*** Opening of Records for this exercise ***
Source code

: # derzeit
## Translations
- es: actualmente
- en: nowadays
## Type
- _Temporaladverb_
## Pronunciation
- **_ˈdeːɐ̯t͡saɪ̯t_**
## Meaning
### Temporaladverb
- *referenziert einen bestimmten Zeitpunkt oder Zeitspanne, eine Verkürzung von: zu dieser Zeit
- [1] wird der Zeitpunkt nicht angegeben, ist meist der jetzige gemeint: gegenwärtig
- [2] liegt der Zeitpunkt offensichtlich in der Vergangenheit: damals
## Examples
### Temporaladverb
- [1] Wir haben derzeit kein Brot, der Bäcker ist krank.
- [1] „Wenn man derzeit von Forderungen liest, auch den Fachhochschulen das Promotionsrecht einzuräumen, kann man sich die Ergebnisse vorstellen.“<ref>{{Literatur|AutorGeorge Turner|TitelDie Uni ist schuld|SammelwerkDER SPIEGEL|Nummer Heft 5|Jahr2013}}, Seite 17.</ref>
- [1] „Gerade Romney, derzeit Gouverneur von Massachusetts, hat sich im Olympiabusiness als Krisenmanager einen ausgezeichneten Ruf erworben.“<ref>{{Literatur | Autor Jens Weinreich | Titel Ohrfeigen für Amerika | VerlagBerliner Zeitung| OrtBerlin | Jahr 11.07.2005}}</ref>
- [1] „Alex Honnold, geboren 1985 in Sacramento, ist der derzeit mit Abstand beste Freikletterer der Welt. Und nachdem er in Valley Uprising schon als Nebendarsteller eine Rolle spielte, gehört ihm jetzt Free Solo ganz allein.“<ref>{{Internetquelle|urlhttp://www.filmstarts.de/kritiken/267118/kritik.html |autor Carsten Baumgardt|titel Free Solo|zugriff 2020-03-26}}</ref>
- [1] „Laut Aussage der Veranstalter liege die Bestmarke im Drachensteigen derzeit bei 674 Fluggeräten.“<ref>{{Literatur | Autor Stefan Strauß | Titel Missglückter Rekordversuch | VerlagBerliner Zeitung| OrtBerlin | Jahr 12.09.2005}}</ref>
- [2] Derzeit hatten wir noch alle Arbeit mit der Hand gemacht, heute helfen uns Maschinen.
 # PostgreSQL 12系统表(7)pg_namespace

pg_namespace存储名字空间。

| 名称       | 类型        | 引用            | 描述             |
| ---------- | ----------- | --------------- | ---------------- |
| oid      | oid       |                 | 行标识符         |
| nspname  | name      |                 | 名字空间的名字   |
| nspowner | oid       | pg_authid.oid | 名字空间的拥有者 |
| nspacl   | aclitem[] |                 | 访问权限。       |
*** Close of Records for this exercise ***
(Aim of the task) Output the records in full, exactly.

(Result of this exercise)
Source code

: # derzeit
## Translations
- es: actualmente
- en: nowadays
## Type
- _Temporaladverb_
## Pronunciation
- **_ˈdeːɐ̯t͡saɪ̯t_**
## Meaning
### Temporaladverb
- *referenziert einen bestimmten Zeitpunkt oder Zeitspanne, eine Verkürzung von: zu dieser Zeit
- [1] wird der Zeitpunkt nicht angegeben, ist meist der jetzige gemeint: gegenwärtig
- [2] liegt der Zeitpunkt offensichtlich in der Vergangenheit: damals
## Examples
### Temporaladverb
- [1] Wir haben derzeit kein Brot, der Bäcker ist krank.
- [1] „Wenn man derzeit von Forderungen liest, auch den Fachhochschulen das Promotionsrecht einzuräumen, kann man sich die Ergebnisse vorstellen.“<ref>{{Literatur|AutorGeorge Turner|TitelDie Uni ist schuld|SammelwerkDER SPIEGEL|Nummer Heft 5|Jahr2013}}, Seite 17.</ref>
- [1] „Gerade Romney, derzeit Gouverneur von Massachusetts, hat sich im Olympiabusiness als Krisenmanager einen ausgezeichneten Ruf erworben.“<ref>{{Literatur | Autor Jens Weinreich | Titel Ohrfeigen für Amerika | VerlagBerliner Zeitung| OrtBerlin | Jahr 11.07.2005}}</ref>
- [1] „Alex Honnold, geboren 1985 in Sacramento, ist der derzeit mit Abstand beste Freikletterer der Welt. Und nachdem er in Valley Uprising schon als Nebendarsteller eine Rolle spielte, gehört ihm jetzt Free Solo ganz allein.“<ref>{{Internetquelle|urlhttp://www.filmstarts.de/kritiken/267118/kritik.html |autor Carsten Baumgardt|titel Free Solo|zugriff 2020-03-26}}</ref>
- [1] „Laut Aussage der Veranstalter liege die Bestmarke im Drachensteigen derzeit bei 674 Fluggeräten.“<ref>{{Literatur | Autor Stefan Strauß | Titel Missglückter Rekordversuch | VerlagBerliner Zeitung| OrtBerlin | Jahr 12.09.2005}}</ref>
- [2] Derzeit hatten wir noch alle Arbeit mit der Hand gemacht, heute helfen uns Maschinen.
 # PostgreSQL 12系统表(7)pg_namespace

pg_namespace存储名字空间。

| 名称       | 类型        | 引用            | 描述             |
| ---------- | ----------- | --------------- | ---------------- |
| oid      | oid       |                 | 行标识符         |
| nspname  | name      |                 | 名字空间的名字   |
| nspowner | oid       | pg_authid.oid | 名字空间的拥有者 |
| nspacl   | aclitem[] |                 | 访问权限。       |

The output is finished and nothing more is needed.